GPS Solutions ( IF 4.9 ) Pub Date : 2021-03-01 , DOI: 10.1007/s10291-021-01102-5 Ke Su , Shuanggen Jin , J. Jiang , Mainul Hoque , Liangliang Yuan
The ionospheric delays and satellite differential code biases (DCBs) act as the significant error sources in the global navigation satellite system (GNSS) positioning, navigation and timing (PNT) services, and are still challenging to estimate correctly. In this study, the ionospheric vertical total electron content (VTEC) and satellite DCBs are estimated by a refining single-frequency precise point positioning (SFPPP) method based on the multi-layer ionosphere mapping function (MF), as well as the dual-frequency methods, including the carrier-to-code leveling (CCL) and dual-frequency PPP (DFPPP).
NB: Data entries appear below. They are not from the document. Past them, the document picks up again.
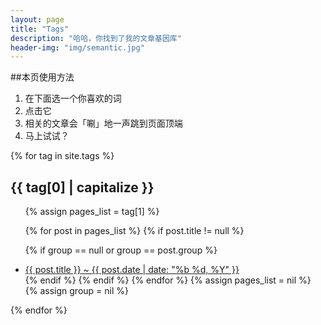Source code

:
 ```yaml
---
layout: page
title: "Tags"
description: "哈哈，你找到了我的文章基因库"  
header-img: "img/semantic.jpg"  
---
```


##本页使用方法

1. 在下面选一个你喜欢的词
2. 点击它
3. 相关的文章会「唰」地一声跳到页面顶端
4. 马上试试？

<div id="post-list">

{% for tag in site.tags %}
<h2 id="{{ tag[0] }}">{{ tag[0] | capitalize }}</h2>
<ul class="post-list">
{% assign pages_list = tag[1] %}

{% for post in pages_list %}
{% if post.title != null %}

{% if group == null or group == post.group %}

<li><a href="{{ site.baseurl }}{{ post.url }}">{{ post.title }}<span class="entry-date"> ~ <time datetime="{{ post.date | date_to_xmlschema }}" itemprop="datePublished">{{ post.date | date: "%b %d, %Y" }}</time></a></li>
{% endif %}
{% endif %}
{% endfor %}
{% assign pages_list = nil %}
{% assign group = nil %}
</ul>
{% endfor %}

</div>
The solutions isolate the ionospheric VTEC values from the slant ionospheric delay with the generalized trigonometric series function (GTSF) and precisely estimate the satellite DCB with a zero-mean condition. The SFPPP-derived VTEC estimates are validated and evaluated by comparing with the International GNSS Service (IGS) products and using ionosphere-corrected (IC) SFPPP in both static and kinematic scenarios. Using the 74 experimental stations collected from the multi-GNSS experiment (MGEX) network from January to March 2020, the results show that the VTEC estimation precision by applying the multi-layer MF is improved for the SFPPP approach. The positioning performances of the static and kinematic BDS IC SFPPP with the ionospheric correction derived from the multi-layer MF SFPPP are better when compared to the single-layer MF. The estimated BDS DCB with the SFPPP is stable and of high accuracy. The SFPPP approach with multi-layer MF is demonstrated as a promising and reliable method to retrieve the VTEC and satellite DCB with the low-cost property for the GNSS users.
中文翻译:
从具有多层映射功能的单频BDS观测值估计电离层VTEC和卫星DCB
电离层延迟和卫星差分代码偏差(DCB)是全球导航卫星系统(GNSS)定位,导航和授时(PNT)服务中的重要误差源,并且仍然难以正确估算。在这项研究中,电离层垂直总电子含量(VTEC)和卫星DCB是通过基于多层电离层映射函数(MF)以及双电层的双频精制单频精确点定位(SFPPP)方法估算的频率方法,包括载波至代码均衡(CCL)和双频PPP(DFPPP)。这些解决方案利用广义三角函数(GTSF)将电离层VTEC值与倾斜的电离层延迟隔离开,并精确地以零均值条件估算卫星DCB。通过与国际GNSS服务(IGS)产品进行比较并在静态和运动学情况下使用电离层校正(IC)SFPPP,对SFPPP得出的VTEC估算值进行了验证和评估。使用从2020年1月至2020年3月从多GNSS实验(MGEX)网络收集的74个实验站,结果表明,对于SFPPP方法,通过应用多层MF可以提高VTEC估算精度。与多层MF相比,通过多层MF SFPPP进行电离层校正的静态和动态BDS IC SFPPP的定位性能更好。使用SFPPP估算的BDS DCB是稳定的,并且具有很高的精度。